MADONIA FRANK 4
4 · MILLER INDUSTRIES INC /TN/ · Filed Mar 10, 2026
Research Summary
AI-generated summary of this filing
Miller Industries (MLR) EVP/GC Frank Madonia Receives 2,893 Shares
What Happened
- Frank Madonia, Executive Vice President, Secretary & General Counsel of Miller Industries (MLR), received 2,893 time‑based restricted stock units (RSUs) that vested on March 6, 2026. The RSUs converted into 2,893 common shares (derivative conversion, code M).
- To cover tax withholding, 678 shares were withheld (code F) at $45.96 per share, yielding $31,161 withheld. Net shares delivered to Madonia: 2,215 (2,893 vested − 678 withheld). The gross value of the vested shares at $45.96 was about $132,962.
Key Details
- Transaction date: March 6, 2026; Form 4 filed March 10, 2026 (filed within the typical two-business‑day window).
- Prices/values: withholding price $45.96; withholding proceeds $31,161; gross value of vested shares ≈ $132,962.
- Transaction codes: M = conversion of derivative (RSU vesting), F = shares withheld for tax withholding.
- Shares owned after transaction: Not disclosed in the provided excerpt of the filing.
- Notable footnotes from the filing:
- F1: The conversion represents time‑based RSUs vesting in three equal annual installments (first vesting here on 3/6/2026); vested shares to be delivered within 30 days.
- F2: 678 shares withheld to satisfy tax withholding on the 2,893 vested RSUs.
- F3: Each RSU equals the right to receive one share of common stock.
- (Other footnotes in the filing reference different RSU grants/vesting schedules not directly tied to this vesting event.)
Context
- This was not an open‑market purchase or sale but a scheduled vesting of time‑based RSUs with a net‑share settlement to satisfy taxes (common routine executive compensation event). Such vesting events are typically administrative and do not by themselves signal an insider buying or selling for market sentiment reasons.
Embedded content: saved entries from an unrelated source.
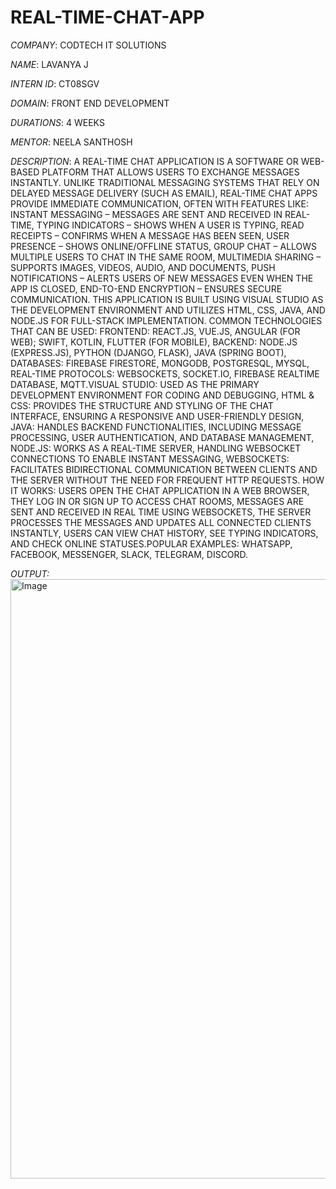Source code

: # REAL-TIME-CHAT-APP

*COMPANY*: CODTECH IT SOLUTIONS

*NAME*: LAVANYA J 

*INTERN ID*: CT08SGV

*DOMAIN*: FRONT END DEVELOPMENT

*DURATIONS*: 4 WEEKS

*MENTOR*: NEELA SANTHOSH

*DESCRIPTION*: A REAL-TIME CHAT APPLICATION IS A SOFTWARE OR WEB-BASED PLATFORM THAT ALLOWS USERS TO EXCHANGE MESSAGES INSTANTLY. UNLIKE TRADITIONAL MESSAGING SYSTEMS THAT RELY ON DELAYED MESSAGE DELIVERY (SUCH AS EMAIL), REAL-TIME CHAT APPS PROVIDE IMMEDIATE COMMUNICATION, OFTEN WITH FEATURES LIKE: INSTANT MESSAGING – MESSAGES ARE SENT AND RECEIVED IN REAL-TIME, TYPING INDICATORS – SHOWS WHEN A USER IS TYPING, READ RECEIPTS – CONFIRMS WHEN A MESSAGE HAS BEEN SEEN, USER PRESENCE – SHOWS ONLINE/OFFLINE STATUS, GROUP CHAT – ALLOWS MULTIPLE USERS TO CHAT IN THE SAME ROOM, MULTIMEDIA SHARING – SUPPORTS IMAGES, VIDEOS, AUDIO, AND DOCUMENTS, PUSH NOTIFICATIONS – ALERTS USERS OF NEW MESSAGES EVEN WHEN THE APP IS CLOSED, END-TO-END ENCRYPTION – ENSURES SECURE COMMUNICATION. THIS APPLICATION IS BUILT USING VISUAL STUDIO AS THE DEVELOPMENT ENVIRONMENT AND UTILIZES HTML, CSS, JAVA, AND NODE.JS FOR FULL-STACK IMPLEMENTATION. COMMON TECHNOLOGIES THAT CAN BE USED: FRONTEND: REACT.JS, VUE.JS, ANGULAR (FOR WEB); SWIFT, KOTLIN, FLUTTER (FOR MOBILE), BACKEND: NODE.JS (EXPRESS.JS), PYTHON (DJANGO, FLASK), JAVA (SPRING BOOT), DATABASES: FIREBASE FIRESTORE, MONGODB, POSTGRESQL, MYSQL, REAL-TIME PROTOCOLS: WEBSOCKETS, SOCKET.IO, FIREBASE REALTIME DATABASE, MQTT.VISUAL STUDIO: USED AS THE PRIMARY DEVELOPMENT ENVIRONMENT FOR CODING AND DEBUGGING, HTML & CSS: PROVIDES THE STRUCTURE AND STYLING OF THE CHAT INTERFACE, ENSURING A RESPONSIVE AND USER-FRIENDLY DESIGN, JAVA: HANDLES BACKEND FUNCTIONALITIES, INCLUDING MESSAGE PROCESSING, USER AUTHENTICATION, AND DATABASE MANAGEMENT, NODE.JS: WORKS AS A REAL-TIME SERVER, HANDLING WEBSOCKET CONNECTIONS TO ENABLE INSTANT MESSAGING, WEBSOCKETS: FACILITATES BIDIRECTIONAL COMMUNICATION BETWEEN CLIENTS AND THE SERVER WITHOUT THE NEED FOR FREQUENT HTTP REQUESTS. HOW IT WORKS: USERS OPEN THE CHAT APPLICATION IN A WEB BROWSER, THEY LOG IN OR SIGN UP TO ACCESS CHAT ROOMS, MESSAGES ARE SENT AND RECEIVED IN REAL TIME USING WEBSOCKETS, THE SERVER PROCESSES THE MESSAGES AND UPDATES ALL CONNECTED CLIENTS INSTANTLY, USERS CAN VIEW CHAT HISTORY, SEE TYPING INDICATORS, AND CHECK ONLINE STATUSES.POPULAR EXAMPLES: WHATSAPP, FACEBOOK, MESSENGER, SLACK, TELEGRAM, DISCORD.

*OUTPUT:* <img width="959" alt="Image" src="https://github.com/user-attachments/assets/9009dde6-3c1f-4d07-bd55-682da9821f2c" />
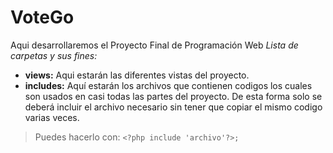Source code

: # VoteGo
Aqui desarrollaremos el Proyecto Final de Programación Web
*Lista de carpetas y sus fines:*
* **views:** 
Aqui estarán las diferentes vistas del proyecto.
* **includes:**
Aquí estarán los archivos que contienen codigos los cuales son usados en casi todas las partes del proyecto. De esta forma solo se deberá incluir el archivo necesario sin tener que copiar el mismo codigo varias veces.
>Puedes hacerlo con: `<?php include 'archivo'?>;`
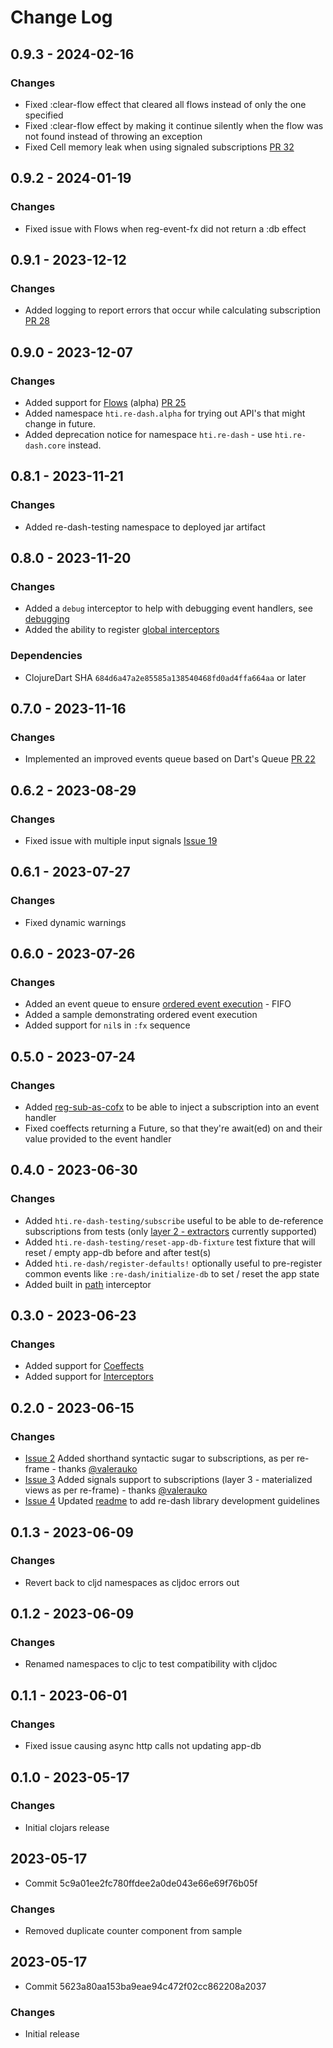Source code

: # Change Log

## 0.9.3 - 2024-02-16
### Changes
- Fixed :clear-flow effect that cleared all flows instead of only the one specified
- Fixed :clear-flow effect by making it continue silently when the flow was not found instead of throwing an exception
- Fixed Cell memory leak when using signaled subscriptions [PR 32](https://github.com/htihospitality/re-dash/pull/32)

## 0.9.2 - 2024-01-19
### Changes
- Fixed issue with Flows when reg-event-fx did not return a :db effect

## 0.9.1 - 2023-12-12
### Changes
- Added logging to report errors that occur while calculating subscription [PR 28](https://github.com/htihospitality/re-dash/pull/28)

## 0.9.0 - 2023-12-07
### Changes
- Added support for [Flows](/doc/03-flows.md) (alpha) [PR 25](https://github.com/htihospitality/re-dash/pull/25)
- Added namespace `hti.re-dash.alpha` for trying out API's that might change in future.
- Added deprecation notice for namespace `hti.re-dash` - use `hti.re-dash.core` instead.

## 0.8.1 - 2023-11-21
### Changes
- Added re-dash-testing namespace to deployed jar artifact

## 0.8.0 - 2023-11-20
### Changes
- Added a `debug` interceptor to help with debugging event handlers, see [debugging](https://github.com/htihospitality/re-dash/blob/main/doc/02-debugging.md)
- Added the ability to register [global interceptors](https://github.com/htihospitality/re-dash/blob/main/doc/01-interceptors.md#global-interceptors)
### Dependencies
- ClojureDart SHA `684d6a47a2e85585a138540468fd0ad4ffa664aa` or later

## 0.7.0 - 2023-11-16
### Changes
- Implemented an improved events queue based on Dart's Queue [PR 22](https://github.com/htihospitality/re-dash/pull/22)

## 0.6.2 - 2023-08-29
### Changes
- Fixed issue with multiple input signals [Issue 19](https://github.com/htihospitality/re-dash/issues/19)

## 0.6.1 - 2023-07-27
### Changes
- Fixed dynamic warnings

## 0.6.0 - 2023-07-26
### Changes
- Added an event queue to ensure [ordered event execution](https://day8.github.io/re-frame/api-builtin-effects/#dispatch) - FIFO
- Added a sample demonstrating ordered event execution
- Added support for `nil`s in `:fx` sequence

## 0.5.0 - 2023-07-24
### Changes
- Added [reg-sub-as-cofx](https://github.com/htihospitality/re-dash#reg-sub-as-cofx) to be able to inject a subscription into an event handler
- Fixed coeffects returning a Future, so that they're await(ed) on and their value provided to the event handler


## 0.4.0 - 2023-06-30
### Changes
- Added `hti.re-dash-testing/subscribe` useful to be able to de-reference subscriptions from tests (only [layer 2 - extractors](https://day8.github.io/re-frame/subscriptions/#the-four-layers) currently supported)
- Added `hti.re-dash-testing/reset-app-db-fixture` test fixture that will reset / empty app-db before and after test(s)
- Added `hti.re-dash/register-defaults!` optionally useful to pre-register common events like `:re-dash/initialize-db` to set / reset the app state
- Added built in [path](https://day8.github.io/re-frame/api-re-frame.core/#path) interceptor


## 0.3.0 - 2023-06-23
### Changes
- Added support for [Coeffects](http://day8.github.io/re-frame/Coeffects/)
- Added support for [Interceptors](http://day8.github.io/re-frame/Interceptors/)

## 0.2.0 - 2023-06-15
### Changes
- [Issue 2](https://github.com/htihospitality/re-dash/issues/2) Added shorthand syntactic sugar to subscriptions, as per re-frame - thanks [@valerauko](https://github.com/valerauko)
- [Issue 3](https://github.com/htihospitality/re-dash/issues/3) Added signals support to subscriptions (layer 3 - materialized views as per re-frame) - thanks [@valerauko](https://github.com/valerauko)
- [Issue 4](https://github.com/htihospitality/re-dash/issues/4) Updated [readme](https://github.com/htihospitality/re-dash#development) to add re-dash library development guidelines

## 0.1.3 - 2023-06-09
### Changes
- Revert back to cljd namespaces as cljdoc errors out

## 0.1.2 - 2023-06-09
### Changes
- Renamed namespaces to cljc to test compatibility with cljdoc

## 0.1.1 - 2023-06-01
### Changes
- Fixed issue causing async http calls not updating app-db

## 0.1.0 - 2023-05-17
### Changes
- Initial clojars release

## 2023-05-17
* Commit 5c9a01ee2fc780ffdee2a0de043e66e69f76b05f
### Changes
- Removed duplicate counter component from sample

## 2023-05-17
* Commit 5623a80aa153ba9eae94c472f02cc862208a2037
### Changes
- Initial release
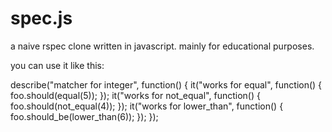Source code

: spec.js
=======

a naive rspec clone written in javascript. mainly for educational purposes.

you can use it like this:

describe("matcher for integer", function() {
	it("works for equal", function() {
		foo.should(equal(5));
	});
	it("works for not_equal", function() {
		foo.should(not_equal(4));
	});
  it("works for lower_than", function() {
    foo.should_be(lower_than(6));
  });
});
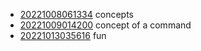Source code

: - [20221008061334](/zet/20221008061334/README.md) concepts
- [20221009014200](/zet/20221009014200/README.md) concept of a command
- [20221013035616](/zet/20221013035616/README.md) fun
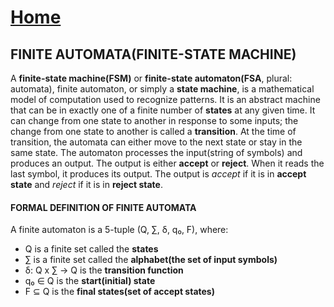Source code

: # [Home](../README.md) 
## FINITE AUTOMATA(FINITE-STATE MACHINE)
A **finite-state machine(FSM)** or **finite-state automaton(FSA**, plural: automata), finite automaton, or simply a **state machine**, is a mathematical model of computation used to recognize patterns. It is an abstract machine that can be in exactly one of a finite number of **states** at any given time. It can change from one state to another in response to some inputs; the change from one state to another is called a **transition**. At the time of transition, the automata can either move to the next state or stay in the same state. The automaton processes the input(string of symbols) and produces an output. The output is either **accept** or **reject**. When it reads the last symbol, it produces its output. The output is *accept* if it is in **accept state** and *reject* if it is in **reject state**. 

#### FORMAL DEFINITION OF FINITE AUTOMATA
A finite automaton is a 5-tuple (Q, &#8721;, &#0948;, q&#8320;, F), where:
* Q is a finite set called the **states**
* &#8721; is a finite set called the **alphabet(the set of input symbols)**
* &#0948;: Q x &#8721; &#8594; Q is the **transition function**
* q&#8320; &#8712; Q is the **start(initial) state**
* F &#8838; Q is the **final states(set of accept states)**
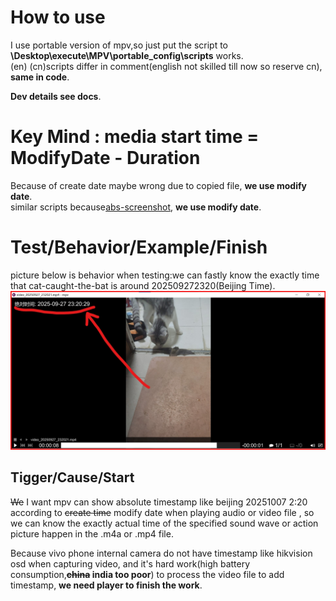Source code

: # How to use
 I use portable version of mpv,so just put the script to **\Desktop\execute\MPV\portable_config\scripts** works.  
(en) (cn)scripts differ in comment(english not skilled till now so reserve cn), **same in code**. 

**Dev details see docs**.  

# Key Mind : media start time = ModifyDate - Duration 
Because of create date maybe wrong due to copied file, **we use modify date**.  
similar scripts because[abs-screenshot](https://github.com/Thann/mpv-abs-screenshot/issues/1), **we use modify date**. 

# Test/Behavior/Example/Finish
picture  below is behavior when testing:we can fastly know the exactly time that cat-caught-the-bat  is  around 202509272320(Beijing Time).  
![test-ok](test-ok.jpg)

## Tigger/Cause/Start
~~We~~ I want mpv can show absolute timestamp like beijing 20251007 2:20 according to ~~create time~~ modify date when playing audio or video file , so we can know the exactly actual time of the specified sound wave or action picture happen in the .m4a or .mp4 file.  

Because vivo phone internal camera do not have timestamp like hikvision osd when capturing video, and it's hard work(high battery consumption,**~~china~~ india too poor**) to process the video file to add timestamp,  **we need player to finish the work**.  







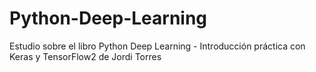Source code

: # Python-Deep-Learning
Estudio sobre el libro Python Deep Learning - Introducción práctica con Keras y TensorFlow2 de Jordi Torres
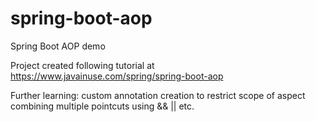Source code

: # spring-boot-aop
 Spring Boot AOP demo
 
Project created following tutorial at https://www.javainuse.com/spring/spring-boot-aop

Further learning:
custom annotation creation to restrict scope of aspect
combining multiple pointcuts using && || etc.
Insider Transaction Report
Form 4
MADONIA FRANK
Executive VP, Secretary & GC
Transactions
- Exercise/Conversion
Common Stock
[F1][F3]2026-03-06+2,893→ 11,172 total - Tax Payment
Common Stock
[F2]2026-03-06$45.96/sh−678$31,161→ 10,494 total - Exercise/Conversion
Restricted Stock Unit
[F3][F1]2026-03-06−2,893→ 2,893 total→ Common Stock (2,893 underlying)
Holdings
- 9,948
Restricted Stock Unit
[F3][F4]→ Common Stock (9,948 underlying) - 2,000
Restricted Stock Unit
[F3][F5]→ Common Stock (2,000 underlying)
Footnotes (5)
- [F1]Represents the conversion of restricted stock units that vested on March 6, 2026. These are time-based restricted stock units that vest in three equal annual installments commencing on March 6, 2025. Vested shares will be delivered to the reporting person not later than 30 days after the vesting date.
- [F2]These shares were withheld to cover tax withholding obligations when 2,893 time-based restricted stock units vested on March 6, 2026.
- [F3]Each restricted stock unit represents a contingent right to receive one share of Miller Industries, Inc. common stock.
- [F4]These are time-based restricted stock units that vest in three equal annual installments commencing on March 15, 2026.
- [F5]These are time-based restricted stock units that vest in five equal annual installments commencing on March 1, 2023.